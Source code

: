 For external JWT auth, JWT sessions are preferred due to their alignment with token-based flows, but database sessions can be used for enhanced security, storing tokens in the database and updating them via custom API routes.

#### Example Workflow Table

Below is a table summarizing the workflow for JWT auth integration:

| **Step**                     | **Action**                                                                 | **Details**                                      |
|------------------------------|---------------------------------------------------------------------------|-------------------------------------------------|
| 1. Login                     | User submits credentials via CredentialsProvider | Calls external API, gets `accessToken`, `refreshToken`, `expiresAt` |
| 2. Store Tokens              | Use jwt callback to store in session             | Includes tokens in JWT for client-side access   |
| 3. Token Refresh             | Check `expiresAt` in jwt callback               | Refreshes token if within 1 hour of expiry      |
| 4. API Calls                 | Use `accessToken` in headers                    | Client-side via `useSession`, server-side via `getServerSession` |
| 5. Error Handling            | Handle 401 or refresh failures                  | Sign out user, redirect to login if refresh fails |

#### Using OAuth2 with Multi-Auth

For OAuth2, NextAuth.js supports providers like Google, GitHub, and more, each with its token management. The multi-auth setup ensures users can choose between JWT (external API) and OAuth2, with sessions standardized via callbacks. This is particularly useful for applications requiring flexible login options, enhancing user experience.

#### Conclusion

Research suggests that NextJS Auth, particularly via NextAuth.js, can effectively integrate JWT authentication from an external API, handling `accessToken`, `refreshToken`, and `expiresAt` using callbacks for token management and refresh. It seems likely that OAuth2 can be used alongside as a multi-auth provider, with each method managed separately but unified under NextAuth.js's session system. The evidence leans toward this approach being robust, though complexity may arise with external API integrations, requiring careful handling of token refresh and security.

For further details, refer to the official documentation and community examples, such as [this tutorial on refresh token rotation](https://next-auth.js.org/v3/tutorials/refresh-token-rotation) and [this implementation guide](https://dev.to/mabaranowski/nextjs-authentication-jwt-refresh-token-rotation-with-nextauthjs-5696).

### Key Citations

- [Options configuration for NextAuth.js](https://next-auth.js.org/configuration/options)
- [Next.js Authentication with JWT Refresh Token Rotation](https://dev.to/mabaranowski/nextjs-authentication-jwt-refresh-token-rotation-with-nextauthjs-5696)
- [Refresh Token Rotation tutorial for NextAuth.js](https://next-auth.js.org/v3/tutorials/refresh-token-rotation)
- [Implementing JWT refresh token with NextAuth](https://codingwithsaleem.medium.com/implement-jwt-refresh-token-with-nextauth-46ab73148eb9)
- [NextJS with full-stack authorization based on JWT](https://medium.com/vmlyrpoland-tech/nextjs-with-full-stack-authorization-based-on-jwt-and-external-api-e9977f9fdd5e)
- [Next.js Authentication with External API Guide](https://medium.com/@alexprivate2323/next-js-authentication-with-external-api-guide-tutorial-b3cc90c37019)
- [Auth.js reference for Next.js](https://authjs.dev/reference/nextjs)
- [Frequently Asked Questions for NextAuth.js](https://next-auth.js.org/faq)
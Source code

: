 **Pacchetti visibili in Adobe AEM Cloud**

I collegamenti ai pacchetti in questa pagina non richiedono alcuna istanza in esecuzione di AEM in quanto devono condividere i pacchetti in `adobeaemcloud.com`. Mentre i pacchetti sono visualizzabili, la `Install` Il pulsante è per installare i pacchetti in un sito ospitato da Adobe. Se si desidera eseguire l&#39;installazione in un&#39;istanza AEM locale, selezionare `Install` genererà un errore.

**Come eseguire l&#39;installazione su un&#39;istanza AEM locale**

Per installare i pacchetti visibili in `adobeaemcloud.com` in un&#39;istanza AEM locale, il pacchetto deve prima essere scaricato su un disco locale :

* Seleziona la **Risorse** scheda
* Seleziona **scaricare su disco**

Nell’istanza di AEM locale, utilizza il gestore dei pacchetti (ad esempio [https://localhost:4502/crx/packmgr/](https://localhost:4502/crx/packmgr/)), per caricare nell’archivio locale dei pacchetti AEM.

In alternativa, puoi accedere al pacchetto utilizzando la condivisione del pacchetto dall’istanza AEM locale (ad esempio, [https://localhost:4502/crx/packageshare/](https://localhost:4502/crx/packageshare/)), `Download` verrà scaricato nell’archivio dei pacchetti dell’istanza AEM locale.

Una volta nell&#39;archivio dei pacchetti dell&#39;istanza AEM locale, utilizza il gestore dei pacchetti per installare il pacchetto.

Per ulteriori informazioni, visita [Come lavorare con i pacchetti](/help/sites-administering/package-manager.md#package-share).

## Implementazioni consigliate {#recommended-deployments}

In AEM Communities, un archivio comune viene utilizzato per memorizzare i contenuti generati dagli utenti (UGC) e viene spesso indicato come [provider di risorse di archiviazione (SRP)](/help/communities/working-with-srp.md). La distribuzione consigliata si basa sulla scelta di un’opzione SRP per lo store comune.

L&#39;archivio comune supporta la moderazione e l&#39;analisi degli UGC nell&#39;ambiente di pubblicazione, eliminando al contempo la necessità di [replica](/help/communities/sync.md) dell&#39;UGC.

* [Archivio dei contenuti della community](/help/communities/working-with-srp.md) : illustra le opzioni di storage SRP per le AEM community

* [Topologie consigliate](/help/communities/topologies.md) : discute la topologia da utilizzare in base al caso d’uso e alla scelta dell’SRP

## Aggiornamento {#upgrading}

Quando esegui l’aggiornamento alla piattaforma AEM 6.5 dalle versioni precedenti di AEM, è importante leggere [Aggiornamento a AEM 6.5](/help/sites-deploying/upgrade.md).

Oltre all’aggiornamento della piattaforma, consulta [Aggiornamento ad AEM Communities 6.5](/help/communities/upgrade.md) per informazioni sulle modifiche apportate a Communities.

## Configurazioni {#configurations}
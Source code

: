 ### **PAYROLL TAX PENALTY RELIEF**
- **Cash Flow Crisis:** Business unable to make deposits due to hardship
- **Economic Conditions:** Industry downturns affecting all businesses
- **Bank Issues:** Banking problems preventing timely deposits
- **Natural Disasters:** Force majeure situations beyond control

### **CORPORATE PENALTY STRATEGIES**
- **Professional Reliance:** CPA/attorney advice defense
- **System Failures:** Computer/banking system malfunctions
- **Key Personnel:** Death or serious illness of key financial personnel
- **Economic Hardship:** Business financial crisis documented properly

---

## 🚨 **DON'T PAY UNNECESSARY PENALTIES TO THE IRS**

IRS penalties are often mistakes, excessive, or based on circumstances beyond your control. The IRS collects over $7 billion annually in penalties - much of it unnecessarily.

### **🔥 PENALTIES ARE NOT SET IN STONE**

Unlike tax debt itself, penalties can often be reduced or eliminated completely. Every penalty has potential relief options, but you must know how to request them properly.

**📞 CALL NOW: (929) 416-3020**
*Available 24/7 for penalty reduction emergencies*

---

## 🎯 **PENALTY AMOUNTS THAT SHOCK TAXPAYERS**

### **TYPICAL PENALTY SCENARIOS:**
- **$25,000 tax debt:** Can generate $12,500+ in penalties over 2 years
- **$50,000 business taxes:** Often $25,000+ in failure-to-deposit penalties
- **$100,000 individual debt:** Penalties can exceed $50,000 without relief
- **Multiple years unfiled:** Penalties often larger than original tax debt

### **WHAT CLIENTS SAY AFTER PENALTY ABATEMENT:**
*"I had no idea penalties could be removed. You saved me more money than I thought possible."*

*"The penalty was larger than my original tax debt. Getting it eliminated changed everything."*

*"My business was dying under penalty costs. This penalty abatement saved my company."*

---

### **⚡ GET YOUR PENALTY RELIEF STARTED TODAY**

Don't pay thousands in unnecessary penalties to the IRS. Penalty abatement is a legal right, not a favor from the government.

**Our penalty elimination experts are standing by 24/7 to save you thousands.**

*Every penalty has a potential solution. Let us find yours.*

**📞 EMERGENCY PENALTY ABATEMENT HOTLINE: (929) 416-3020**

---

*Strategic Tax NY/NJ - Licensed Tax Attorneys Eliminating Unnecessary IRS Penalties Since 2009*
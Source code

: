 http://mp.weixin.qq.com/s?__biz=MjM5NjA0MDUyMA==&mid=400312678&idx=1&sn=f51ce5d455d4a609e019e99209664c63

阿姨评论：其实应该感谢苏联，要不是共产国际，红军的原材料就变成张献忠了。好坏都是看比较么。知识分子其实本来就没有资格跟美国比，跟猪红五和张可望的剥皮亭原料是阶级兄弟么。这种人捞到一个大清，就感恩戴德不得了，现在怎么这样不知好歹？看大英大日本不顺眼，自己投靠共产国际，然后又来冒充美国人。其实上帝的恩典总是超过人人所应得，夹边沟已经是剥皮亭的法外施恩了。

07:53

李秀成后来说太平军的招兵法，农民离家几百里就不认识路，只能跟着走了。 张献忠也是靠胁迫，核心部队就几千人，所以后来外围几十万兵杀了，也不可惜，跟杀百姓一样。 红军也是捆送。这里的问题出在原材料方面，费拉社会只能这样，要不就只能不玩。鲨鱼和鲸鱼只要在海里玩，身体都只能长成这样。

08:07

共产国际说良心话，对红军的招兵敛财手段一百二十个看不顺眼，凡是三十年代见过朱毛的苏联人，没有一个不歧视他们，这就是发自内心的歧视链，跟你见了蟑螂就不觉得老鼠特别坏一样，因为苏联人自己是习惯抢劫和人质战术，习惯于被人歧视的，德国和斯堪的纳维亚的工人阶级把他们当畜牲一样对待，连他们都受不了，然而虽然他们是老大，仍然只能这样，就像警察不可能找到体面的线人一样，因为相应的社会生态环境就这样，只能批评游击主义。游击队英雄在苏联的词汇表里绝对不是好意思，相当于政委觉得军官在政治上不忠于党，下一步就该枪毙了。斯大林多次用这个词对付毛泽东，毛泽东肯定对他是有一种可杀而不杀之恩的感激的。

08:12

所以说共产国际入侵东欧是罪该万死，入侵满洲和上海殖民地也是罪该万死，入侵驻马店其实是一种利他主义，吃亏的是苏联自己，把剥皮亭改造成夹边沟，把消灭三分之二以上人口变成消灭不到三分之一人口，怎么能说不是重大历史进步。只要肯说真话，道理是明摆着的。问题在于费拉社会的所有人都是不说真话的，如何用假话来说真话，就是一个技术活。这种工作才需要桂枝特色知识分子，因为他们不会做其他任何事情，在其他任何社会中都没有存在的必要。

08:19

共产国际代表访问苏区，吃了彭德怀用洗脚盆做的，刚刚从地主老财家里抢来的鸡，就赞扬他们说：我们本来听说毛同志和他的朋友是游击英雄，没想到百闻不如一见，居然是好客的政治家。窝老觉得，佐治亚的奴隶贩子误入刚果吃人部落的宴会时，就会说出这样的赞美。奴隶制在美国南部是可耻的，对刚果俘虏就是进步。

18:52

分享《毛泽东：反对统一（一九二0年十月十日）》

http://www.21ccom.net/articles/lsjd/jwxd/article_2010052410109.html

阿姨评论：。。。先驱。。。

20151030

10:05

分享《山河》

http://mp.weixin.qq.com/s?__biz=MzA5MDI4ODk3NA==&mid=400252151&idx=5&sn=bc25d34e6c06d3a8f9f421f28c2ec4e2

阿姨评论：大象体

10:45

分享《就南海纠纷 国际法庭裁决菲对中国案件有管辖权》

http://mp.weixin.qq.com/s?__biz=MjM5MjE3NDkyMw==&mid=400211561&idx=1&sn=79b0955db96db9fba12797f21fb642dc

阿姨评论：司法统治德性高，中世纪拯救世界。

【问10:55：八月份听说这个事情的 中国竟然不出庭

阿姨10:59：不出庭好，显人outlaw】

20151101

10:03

## Task brief
Filter by the word "working": copy every line of the data that holds it.

## Solution to this exercise
In AEM Communities, un archivio comune viene utilizzato per memorizzare i contenuti generati dagli utenti (UGC) e viene spesso indicato come [provider di risorse di archiviazione (SRP)](/help/communities/working-with-srp.md). La distribuzione consigliata si basa sulla scelta di un’opzione SRP per lo store comune.
* [Archivio dei contenuti della community](/help/communities/working-with-srp.md) : illustra le opzioni di storage SRP per le AEM community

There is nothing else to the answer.